┌──

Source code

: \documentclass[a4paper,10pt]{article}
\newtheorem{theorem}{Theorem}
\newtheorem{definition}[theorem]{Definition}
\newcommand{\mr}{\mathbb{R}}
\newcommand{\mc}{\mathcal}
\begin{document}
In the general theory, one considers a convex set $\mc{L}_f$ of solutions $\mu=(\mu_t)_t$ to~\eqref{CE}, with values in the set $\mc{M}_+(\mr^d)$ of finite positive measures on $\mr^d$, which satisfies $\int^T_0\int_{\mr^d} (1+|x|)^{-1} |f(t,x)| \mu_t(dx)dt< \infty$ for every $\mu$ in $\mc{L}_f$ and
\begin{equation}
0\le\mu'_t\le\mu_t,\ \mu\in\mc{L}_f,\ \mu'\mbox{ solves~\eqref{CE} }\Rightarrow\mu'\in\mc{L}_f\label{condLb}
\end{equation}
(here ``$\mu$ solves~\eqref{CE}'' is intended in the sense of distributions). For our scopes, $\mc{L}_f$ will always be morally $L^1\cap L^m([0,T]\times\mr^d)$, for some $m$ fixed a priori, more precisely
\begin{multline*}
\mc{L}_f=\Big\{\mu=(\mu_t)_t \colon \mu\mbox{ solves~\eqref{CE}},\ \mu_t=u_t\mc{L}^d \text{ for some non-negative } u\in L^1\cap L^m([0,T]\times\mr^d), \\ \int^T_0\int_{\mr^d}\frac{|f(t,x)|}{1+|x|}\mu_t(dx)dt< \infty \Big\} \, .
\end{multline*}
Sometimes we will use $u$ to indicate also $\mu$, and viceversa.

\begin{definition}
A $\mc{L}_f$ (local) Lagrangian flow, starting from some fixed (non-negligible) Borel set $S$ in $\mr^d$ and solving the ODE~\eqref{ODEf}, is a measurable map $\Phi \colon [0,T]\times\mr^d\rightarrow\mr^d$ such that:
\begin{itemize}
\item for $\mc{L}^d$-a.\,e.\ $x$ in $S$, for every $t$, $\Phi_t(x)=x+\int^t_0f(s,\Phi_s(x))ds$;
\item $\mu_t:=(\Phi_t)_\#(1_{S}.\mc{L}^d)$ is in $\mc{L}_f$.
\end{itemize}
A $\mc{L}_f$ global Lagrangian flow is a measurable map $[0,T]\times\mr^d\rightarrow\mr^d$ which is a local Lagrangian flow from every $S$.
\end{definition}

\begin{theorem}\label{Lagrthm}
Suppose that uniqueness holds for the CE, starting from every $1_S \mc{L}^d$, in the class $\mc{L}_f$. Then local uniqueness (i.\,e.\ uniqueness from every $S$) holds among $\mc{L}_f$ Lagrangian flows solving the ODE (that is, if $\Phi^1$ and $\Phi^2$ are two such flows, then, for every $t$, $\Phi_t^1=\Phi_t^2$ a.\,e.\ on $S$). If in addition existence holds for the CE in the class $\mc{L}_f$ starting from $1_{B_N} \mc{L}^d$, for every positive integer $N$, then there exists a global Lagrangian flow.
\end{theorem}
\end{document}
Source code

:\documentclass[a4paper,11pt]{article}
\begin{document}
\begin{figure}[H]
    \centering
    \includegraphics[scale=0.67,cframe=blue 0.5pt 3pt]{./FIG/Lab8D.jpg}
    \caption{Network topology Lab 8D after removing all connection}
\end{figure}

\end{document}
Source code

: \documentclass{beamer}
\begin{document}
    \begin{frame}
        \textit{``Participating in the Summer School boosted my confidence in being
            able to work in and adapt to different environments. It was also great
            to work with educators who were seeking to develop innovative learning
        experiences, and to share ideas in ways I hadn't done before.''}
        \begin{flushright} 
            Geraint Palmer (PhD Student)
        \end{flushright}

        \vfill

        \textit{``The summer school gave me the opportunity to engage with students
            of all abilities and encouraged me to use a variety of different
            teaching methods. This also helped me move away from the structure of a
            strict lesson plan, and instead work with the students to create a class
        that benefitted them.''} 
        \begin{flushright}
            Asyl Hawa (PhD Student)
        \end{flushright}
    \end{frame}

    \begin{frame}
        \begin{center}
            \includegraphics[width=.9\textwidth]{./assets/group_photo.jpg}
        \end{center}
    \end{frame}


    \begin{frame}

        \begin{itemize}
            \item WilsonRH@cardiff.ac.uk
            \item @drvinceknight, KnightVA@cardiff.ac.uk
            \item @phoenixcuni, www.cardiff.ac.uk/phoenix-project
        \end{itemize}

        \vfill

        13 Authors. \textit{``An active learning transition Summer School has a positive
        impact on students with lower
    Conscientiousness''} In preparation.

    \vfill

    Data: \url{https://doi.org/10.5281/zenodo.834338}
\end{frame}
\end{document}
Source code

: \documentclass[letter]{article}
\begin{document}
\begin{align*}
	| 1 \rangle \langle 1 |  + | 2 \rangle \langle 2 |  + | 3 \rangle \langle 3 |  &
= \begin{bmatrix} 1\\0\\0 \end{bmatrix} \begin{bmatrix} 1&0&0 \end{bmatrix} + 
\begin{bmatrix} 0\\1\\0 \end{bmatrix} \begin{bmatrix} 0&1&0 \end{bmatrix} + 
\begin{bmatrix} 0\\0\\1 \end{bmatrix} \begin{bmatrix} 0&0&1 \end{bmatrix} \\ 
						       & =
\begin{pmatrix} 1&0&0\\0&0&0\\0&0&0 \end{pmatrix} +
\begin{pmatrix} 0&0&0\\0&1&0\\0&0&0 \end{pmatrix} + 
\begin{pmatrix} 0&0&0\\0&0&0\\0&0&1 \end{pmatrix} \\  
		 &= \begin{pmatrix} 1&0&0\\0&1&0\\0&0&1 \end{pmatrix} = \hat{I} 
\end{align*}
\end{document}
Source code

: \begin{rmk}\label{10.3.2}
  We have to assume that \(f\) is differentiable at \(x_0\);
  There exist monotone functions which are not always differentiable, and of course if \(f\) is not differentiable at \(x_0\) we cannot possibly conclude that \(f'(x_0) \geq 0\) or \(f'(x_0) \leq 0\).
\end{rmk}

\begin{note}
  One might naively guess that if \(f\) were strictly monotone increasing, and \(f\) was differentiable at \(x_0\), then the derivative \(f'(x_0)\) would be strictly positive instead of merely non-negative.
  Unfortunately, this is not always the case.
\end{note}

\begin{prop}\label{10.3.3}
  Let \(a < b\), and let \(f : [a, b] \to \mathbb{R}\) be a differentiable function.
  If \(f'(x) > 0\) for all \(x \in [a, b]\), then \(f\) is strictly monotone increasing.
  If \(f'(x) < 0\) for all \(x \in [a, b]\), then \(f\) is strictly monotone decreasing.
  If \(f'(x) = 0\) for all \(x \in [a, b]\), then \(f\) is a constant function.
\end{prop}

└──

# Task to complete:
Return the full listing exactly as written.

# Answer to this task:
Source code

: \documentclass[a4paper,10pt]{article}
\newtheorem{theorem}{Theorem}
\newtheorem{definition}[theorem]{Definition}
\newcommand{\mr}{\mathbb{R}}
\newcommand{\mc}{\mathcal}
\begin{document}
In the general theory, one considers a convex set $\mc{L}_f$ of solutions $\mu=(\mu_t)_t$ to~\eqref{CE}, with values in the set $\mc{M}_+(\mr^d)$ of finite positive measures on $\mr^d$, which satisfies $\int^T_0\int_{\mr^d} (1+|x|)^{-1} |f(t,x)| \mu_t(dx)dt< \infty$ for every $\mu$ in $\mc{L}_f$ and
\begin{equation}
0\le\mu'_t\le\mu_t,\ \mu\in\mc{L}_f,\ \mu'\mbox{ solves~\eqref{CE} }\Rightarrow\mu'\in\mc{L}_f\label{condLb}
\end{equation}
(here ``$\mu$ solves~\eqref{CE}'' is intended in the sense of distributions). For our scopes, $\mc{L}_f$ will always be morally $L^1\cap L^m([0,T]\times\mr^d)$, for some $m$ fixed a priori, more precisely
\begin{multline*}
\mc{L}_f=\Big\{\mu=(\mu_t)_t \colon \mu\mbox{ solves~\eqref{CE}},\ \mu_t=u_t\mc{L}^d \text{ for some non-negative } u\in L^1\cap L^m([0,T]\times\mr^d), \\ \int^T_0\int_{\mr^d}\frac{|f(t,x)|}{1+|x|}\mu_t(dx)dt< \infty \Big\} \, .
\end{multline*}
Sometimes we will use $u$ to indicate also $\mu$, and viceversa.

\begin{definition}
A $\mc{L}_f$ (local) Lagrangian flow, starting from some fixed (non-negligible) Borel set $S$ in $\mr^d$ and solving the ODE~\eqref{ODEf}, is a measurable map $\Phi \colon [0,T]\times\mr^d\rightarrow\mr^d$ such that:
\begin{itemize}
\item for $\mc{L}^d$-a.\,e.\ $x$ in $S$, for every $t$, $\Phi_t(x)=x+\int^t_0f(s,\Phi_s(x))ds$;
\item $\mu_t:=(\Phi_t)_\#(1_{S}.\mc{L}^d)$ is in $\mc{L}_f$.
\end{itemize}
A $\mc{L}_f$ global Lagrangian flow is a measurable map $[0,T]\times\mr^d\rightarrow\mr^d$ which is a local Lagrangian flow from every $S$.
\end{definition}

\begin{theorem}\label{Lagrthm}
Suppose that uniqueness holds for the CE, starting from every $1_S \mc{L}^d$, in the class $\mc{L}_f$. Then local uniqueness (i.\,e.\ uniqueness from every $S$) holds among $\mc{L}_f$ Lagrangian flows solving the ODE (that is, if $\Phi^1$ and $\Phi^2$ are two such flows, then, for every $t$, $\Phi_t^1=\Phi_t^2$ a.\,e.\ on $S$). If in addition existence holds for the CE in the class $\mc{L}_f$ starting from $1_{B_N} \mc{L}^d$, for every positive integer $N$, then there exists a global Lagrangian flow.
\end{theorem}
\end{document}
Source code

:\documentclass[a4paper,11pt]{article}
\begin{document}
\begin{figure}[H]
    \centering
    \includegraphics[scale=0.67,cframe=blue 0.5pt 3pt]{./FIG/Lab8D.jpg}
    \caption{Network topology Lab 8D after removing all connection}
\end{figure}

\end{document}
Source code

: \documentclass{beamer}
\begin{document}
    \begin{frame}
        \textit{``Participating in the Summer School boosted my confidence in being
            able to work in and adapt to different environments. It was also great
            to work with educators who were seeking to develop innovative learning
        experiences, and to share ideas in ways I hadn't done before.''}
        \begin{flushright} 
            Geraint Palmer (PhD Student)
        \end{flushright}

        \vfill

        \textit{``The summer school gave me the opportunity to engage with students
            of all abilities and encouraged me to use a variety of different
            teaching methods. This also helped me move away from the structure of a
            strict lesson plan, and instead work with the students to create a class
        that benefitted them.''} 
        \begin{flushright}
            Asyl Hawa (PhD Student)
        \end{flushright}
    \end{frame}

    \begin{frame}
        \begin{center}
            \includegraphics[width=.9\textwidth]{./assets/group_photo.jpg}
        \end{center}
    \end{frame}


    \begin{frame}

        \begin{itemize}
            \item WilsonRH@cardiff.ac.uk
            \item @drvinceknight, KnightVA@cardiff.ac.uk
            \item @phoenixcuni, www.cardiff.ac.uk/phoenix-project
        \end{itemize}

        \vfill

        13 Authors. \textit{``An active learning transition Summer School has a positive
        impact on students with lower
    Conscientiousness''} In preparation.

    \vfill

    Data: \url{https://doi.org/10.5281/zenodo.834338}
\end{frame}
\end{document}
Source code

: \documentclass[letter]{article}
\begin{document}
\begin{align*}
	| 1 \rangle \langle 1 |  + | 2 \rangle \langle 2 |  + | 3 \rangle \langle 3 |  &
= \begin{bmatrix} 1\\0\\0 \end{bmatrix} \begin{bmatrix} 1&0&0 \end{bmatrix} + 
\begin{bmatrix} 0\\1\\0 \end{bmatrix} \begin{bmatrix} 0&1&0 \end{bmatrix} + 
\begin{bmatrix} 0\\0\\1 \end{bmatrix} \begin{bmatrix} 0&0&1 \end{bmatrix} \\ 
						       & =
\begin{pmatrix} 1&0&0\\0&0&0\\0&0&0 \end{pmatrix} +
\begin{pmatrix} 0&0&0\\0&1&0\\0&0&0 \end{pmatrix} + 
\begin{pmatrix} 0&0&0\\0&0&0\\0&0&1 \end{pmatrix} \\  
		 &= \begin{pmatrix} 1&0&0\\0&1&0\\0&0&1 \end{pmatrix} = \hat{I} 
\end{align*}
\end{document}
Source code

: \begin{rmk}\label{10.3.2}
  We have to assume that \(f\) is differentiable at \(x_0\);
  There exist monotone functions which are not always differentiable, and of course if \(f\) is not differentiable at \(x_0\) we cannot possibly conclude that \(f'(x_0) \geq 0\) or \(f'(x_0) \leq 0\).
\end{rmk}

\begin{note}
  One might naively guess that if \(f\) were strictly monotone increasing, and \(f\) was differentiable at \(x_0\), then the derivative \(f'(x_0)\) would be strictly positive instead of merely non-negative.
  Unfortunately, this is not always the case.
\end{note}

\begin{prop}\label{10.3.3}
  Let \(a < b\), and let \(f : [a, b] \to \mathbb{R}\) be a differentiable function.
  If \(f'(x) > 0\) for all \(x \in [a, b]\), then \(f\) is strictly monotone increasing.
  If \(f'(x) < 0\) for all \(x \in [a, b]\), then \(f\) is strictly monotone decreasing.
  If \(f'(x) = 0\) for all \(x \in [a, b]\), then \(f\) is a constant function.
\end{prop}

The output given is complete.